I go to India in 26 days … eeek!

There are many reasons why me travelling to India is kinda funny … this is one of them.

I hate to dance.  I hate the crowded dance floors and the loud crappy music and the morons bumping into you every 2 minutes and the constant spilling of drinks.  People if you are dancing then dance .. if you are drinking then drink, clearly you are not able to co-ordinate yourself to do both at once!

One particular night I was being forced to dance at the elephant and wheelbarrow.  It was either put up with it and dance, or stand by myself somewhere else in the pub and be a bored looser, which is normally what I do.  However this time I was on the dance floor moving in a way that somehow resembled dancing.  It was hot and sticky and I was starting to get fed up of being there.  I stop dancing and look for the best break in the pack of bobbing morons to escape through when I feel someone or something stand very close behind me.  Before I could move away I feel a wet slimy thing glide along the length of my neck.

I freak and my cat like reflexes kick in and I jump around to see what it is and freeze in horror.

It is an Indian guy.  Hair slick with gel, shirt half open and not to be racist but stinking of curry mixed with sweat.

My still stature and the fact that I didn’t scream encouraged the guy to lean in and say *hey hot mama*
I look to my so called friend for help and see her doubled over in laughter.
I look back at the guy now surrounded by his friends and just glare as I wipe my neck
Fire must have been burning in my eyes because without having to open my mouth to let loose such profanity it would make any fine upholding person blush he began to creep away .. I guess looking for his next victim.

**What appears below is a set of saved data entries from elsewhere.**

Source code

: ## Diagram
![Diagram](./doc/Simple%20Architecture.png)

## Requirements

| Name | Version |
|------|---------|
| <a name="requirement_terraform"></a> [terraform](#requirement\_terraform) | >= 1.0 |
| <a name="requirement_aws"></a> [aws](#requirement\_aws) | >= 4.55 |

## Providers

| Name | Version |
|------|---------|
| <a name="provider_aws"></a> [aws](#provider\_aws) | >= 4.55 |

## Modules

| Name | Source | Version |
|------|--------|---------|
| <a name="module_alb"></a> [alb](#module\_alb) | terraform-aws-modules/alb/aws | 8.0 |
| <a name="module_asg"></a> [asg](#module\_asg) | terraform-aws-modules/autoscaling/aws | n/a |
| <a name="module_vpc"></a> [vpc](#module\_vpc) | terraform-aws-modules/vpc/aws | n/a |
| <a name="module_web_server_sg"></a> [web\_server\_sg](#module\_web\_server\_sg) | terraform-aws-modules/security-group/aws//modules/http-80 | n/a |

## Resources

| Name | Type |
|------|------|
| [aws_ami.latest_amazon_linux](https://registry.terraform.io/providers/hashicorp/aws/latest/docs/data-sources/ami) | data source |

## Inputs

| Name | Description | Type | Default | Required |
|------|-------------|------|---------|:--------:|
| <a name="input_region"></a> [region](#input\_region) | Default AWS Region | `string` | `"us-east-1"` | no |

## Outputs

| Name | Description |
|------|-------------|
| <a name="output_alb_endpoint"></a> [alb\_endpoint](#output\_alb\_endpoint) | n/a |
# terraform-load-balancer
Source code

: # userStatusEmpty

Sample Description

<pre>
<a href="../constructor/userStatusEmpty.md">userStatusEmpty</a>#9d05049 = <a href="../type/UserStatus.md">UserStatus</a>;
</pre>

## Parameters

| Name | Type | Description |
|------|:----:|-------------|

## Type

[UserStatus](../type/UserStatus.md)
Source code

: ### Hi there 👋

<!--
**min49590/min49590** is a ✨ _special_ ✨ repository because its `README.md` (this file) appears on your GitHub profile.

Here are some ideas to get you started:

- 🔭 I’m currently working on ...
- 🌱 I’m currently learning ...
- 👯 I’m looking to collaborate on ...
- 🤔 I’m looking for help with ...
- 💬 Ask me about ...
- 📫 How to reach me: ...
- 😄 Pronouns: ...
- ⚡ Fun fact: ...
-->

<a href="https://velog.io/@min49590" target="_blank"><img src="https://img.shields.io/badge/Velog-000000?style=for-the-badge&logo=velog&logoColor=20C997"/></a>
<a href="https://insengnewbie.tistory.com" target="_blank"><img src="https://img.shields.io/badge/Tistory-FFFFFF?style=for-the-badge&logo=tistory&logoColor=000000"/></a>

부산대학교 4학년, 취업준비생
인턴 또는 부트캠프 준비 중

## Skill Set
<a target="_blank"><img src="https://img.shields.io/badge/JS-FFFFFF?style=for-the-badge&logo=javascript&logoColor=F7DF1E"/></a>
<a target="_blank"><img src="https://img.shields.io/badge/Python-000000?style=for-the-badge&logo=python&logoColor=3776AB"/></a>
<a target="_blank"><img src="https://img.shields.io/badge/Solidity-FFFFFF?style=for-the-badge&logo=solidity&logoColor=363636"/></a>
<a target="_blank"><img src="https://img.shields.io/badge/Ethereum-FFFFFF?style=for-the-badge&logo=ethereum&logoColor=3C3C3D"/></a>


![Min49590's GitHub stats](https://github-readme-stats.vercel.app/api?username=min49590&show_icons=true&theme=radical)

Gone are the days when a guy hits on you asking what your star sign is … gone are the days where you get the look up and down with a *how you doin* … no … the Indian boys at the Elephant and Wheelbarrow go around licking girls necks and hoping for a positive reaction.

Saturday, 3 March 2012

The day my superhero status was defined

Once upon a time there was an Aussie, a Kiwi and a Swede and they all walked into a bar ... no wait, that's the start of a bad joke.
Lets start again.
Once upon a time there was an awesome Aussie girl names Pinko who became friends with  a Kiwi (El Crumbo) and a Swede (the person variety not the vegetable kind).  They did lots of fun things together like watch Finding Nemo, introducing me to salted candy and hanging out chatting (not stalking) as El Crumbo worked in the most dodgy of phone stores.
One day after I had come home from a trip to the movies and was settling in for a Sunday evening of pizza eating and tv watching I get an SOS message from El Crumbo.  It came in the form of a msn message although she could have set off the bat symbol in the sky ... anything is possible and nothing is ruled out.
Some mofo tag team had stolen her wallet as she was working and not only run away with her money but also her bus ticket and her prized photo of the Swede and her favorite little green wallet.


Mofo
El Crumbo was very very sad
Her favorite Swede turned up to try and make her happy
But she was still sad, and still stranded at Southland without her wallet, without her money and without a ride home ....
or so she thought
Pinko had jumped into her beast of a car named E and was chugging her way to Southland.  When a superhero hears their call ... they dont dilly dally around.
I parked E safely and rushed with lightening speed through Southland.  
But that's when heroness stood its toughest test.  
In between the two levels of escalators stood a barrier.
I had to get down there.  I had to go down the escalator to the bottom floor or otherwise my rescue would be a fail. Without thinking it through i leaped over the barrier in a single bound ...

and ran on down to see El Crumbo and the Swede ... they were beyond happy
well ... ok, maybe it more looked like this
With one foot on the going up escalator and one foot on the going down and my goodie parts resting on the barrier it felt like imminent death ... or a nasty rogering.


But I survived ... and E and I drove El Crumbo and the Swede home where she cooked a yummy dinner for her hero who risked her jibblets in jumping over barriers to save her and her Swede.
I shall now forever be - Pinko Bo Binko. Superhero.